To do:
Those lines of the records that contain "Devenez" are to be located and copied.

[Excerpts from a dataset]

◇ ◇ ◇ ◇

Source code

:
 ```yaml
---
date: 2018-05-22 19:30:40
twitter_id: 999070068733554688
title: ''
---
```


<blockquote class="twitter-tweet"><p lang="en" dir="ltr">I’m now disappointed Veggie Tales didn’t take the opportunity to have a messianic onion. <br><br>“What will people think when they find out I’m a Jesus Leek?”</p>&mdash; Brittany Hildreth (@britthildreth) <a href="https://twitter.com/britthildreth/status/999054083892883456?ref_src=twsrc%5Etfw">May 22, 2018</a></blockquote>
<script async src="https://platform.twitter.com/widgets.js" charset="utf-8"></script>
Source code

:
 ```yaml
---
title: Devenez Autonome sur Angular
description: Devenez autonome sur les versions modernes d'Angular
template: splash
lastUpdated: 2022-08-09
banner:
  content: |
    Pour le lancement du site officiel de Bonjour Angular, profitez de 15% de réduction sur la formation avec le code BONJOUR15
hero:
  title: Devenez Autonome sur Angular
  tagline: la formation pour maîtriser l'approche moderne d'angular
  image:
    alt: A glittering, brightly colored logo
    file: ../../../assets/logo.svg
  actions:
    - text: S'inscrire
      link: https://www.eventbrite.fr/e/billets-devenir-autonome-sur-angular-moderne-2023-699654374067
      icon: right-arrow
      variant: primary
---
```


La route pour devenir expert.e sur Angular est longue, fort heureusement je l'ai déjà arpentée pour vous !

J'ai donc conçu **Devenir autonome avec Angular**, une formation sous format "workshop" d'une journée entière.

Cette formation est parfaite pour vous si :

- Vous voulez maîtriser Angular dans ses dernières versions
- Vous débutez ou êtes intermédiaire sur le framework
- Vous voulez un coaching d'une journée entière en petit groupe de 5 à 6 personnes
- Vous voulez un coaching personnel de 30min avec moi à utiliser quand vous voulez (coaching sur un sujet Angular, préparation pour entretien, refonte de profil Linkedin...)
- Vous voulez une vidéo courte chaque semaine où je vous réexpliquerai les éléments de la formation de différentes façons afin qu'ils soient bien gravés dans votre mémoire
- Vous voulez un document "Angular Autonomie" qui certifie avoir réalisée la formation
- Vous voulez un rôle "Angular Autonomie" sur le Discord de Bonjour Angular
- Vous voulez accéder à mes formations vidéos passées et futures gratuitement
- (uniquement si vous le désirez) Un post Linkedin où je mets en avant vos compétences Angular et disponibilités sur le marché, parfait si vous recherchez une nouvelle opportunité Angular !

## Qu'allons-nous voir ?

◇ ◇ ◇ ◇

Written solution:
title: Devenez Autonome sur Angular
description: Devenez autonome sur les versions modernes d'Angular
  title: Devenez Autonome sur Angular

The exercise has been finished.